BEGIN
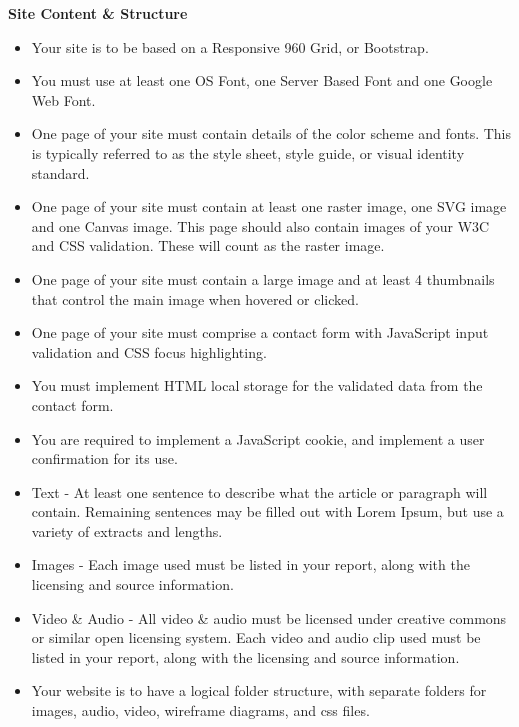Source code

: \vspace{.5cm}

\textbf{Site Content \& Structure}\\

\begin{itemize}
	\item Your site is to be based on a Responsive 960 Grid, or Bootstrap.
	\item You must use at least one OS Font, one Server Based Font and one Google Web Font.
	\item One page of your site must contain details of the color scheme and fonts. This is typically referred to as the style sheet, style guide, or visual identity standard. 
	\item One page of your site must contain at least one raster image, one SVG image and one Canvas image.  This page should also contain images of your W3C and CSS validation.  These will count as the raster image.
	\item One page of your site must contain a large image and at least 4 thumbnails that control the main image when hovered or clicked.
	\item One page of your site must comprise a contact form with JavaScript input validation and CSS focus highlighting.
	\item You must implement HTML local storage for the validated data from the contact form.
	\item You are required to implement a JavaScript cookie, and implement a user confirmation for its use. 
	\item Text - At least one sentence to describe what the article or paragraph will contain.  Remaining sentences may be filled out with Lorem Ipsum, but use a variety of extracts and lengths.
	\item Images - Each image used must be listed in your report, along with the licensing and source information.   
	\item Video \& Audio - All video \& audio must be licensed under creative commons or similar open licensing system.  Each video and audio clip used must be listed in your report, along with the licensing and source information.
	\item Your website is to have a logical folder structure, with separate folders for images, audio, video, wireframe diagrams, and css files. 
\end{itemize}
END
BEGIN
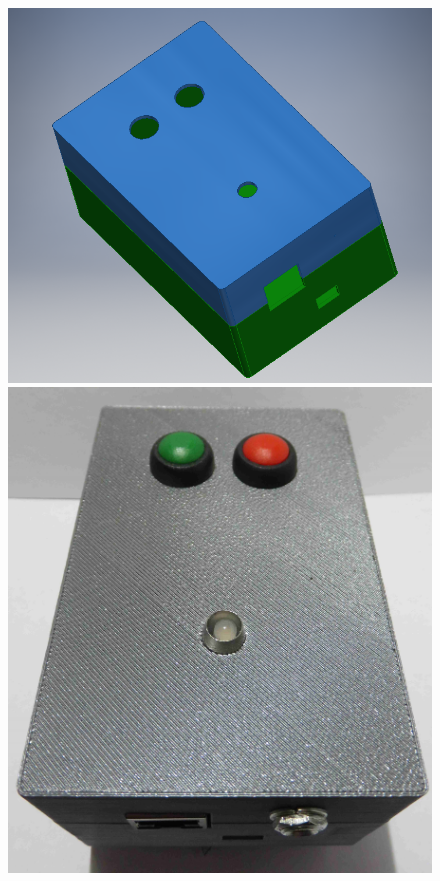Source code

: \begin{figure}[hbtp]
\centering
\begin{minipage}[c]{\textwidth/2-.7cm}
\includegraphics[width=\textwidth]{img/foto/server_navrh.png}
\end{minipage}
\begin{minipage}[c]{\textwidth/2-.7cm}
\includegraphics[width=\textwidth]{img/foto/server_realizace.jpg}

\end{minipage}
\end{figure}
END
EXERCISE AIM =>
Across the data, find each line that has "licensing" in it and copy that line.

SOLUTION BELOW =>
	\item Images - Each image used must be listed in your report, along with the licensing and source information.   
	\item Video \& Audio - All video \& audio must be licensed under creative commons or similar open licensing system.  Each video and audio clip used must be listed in your report, along with the licensing and source information.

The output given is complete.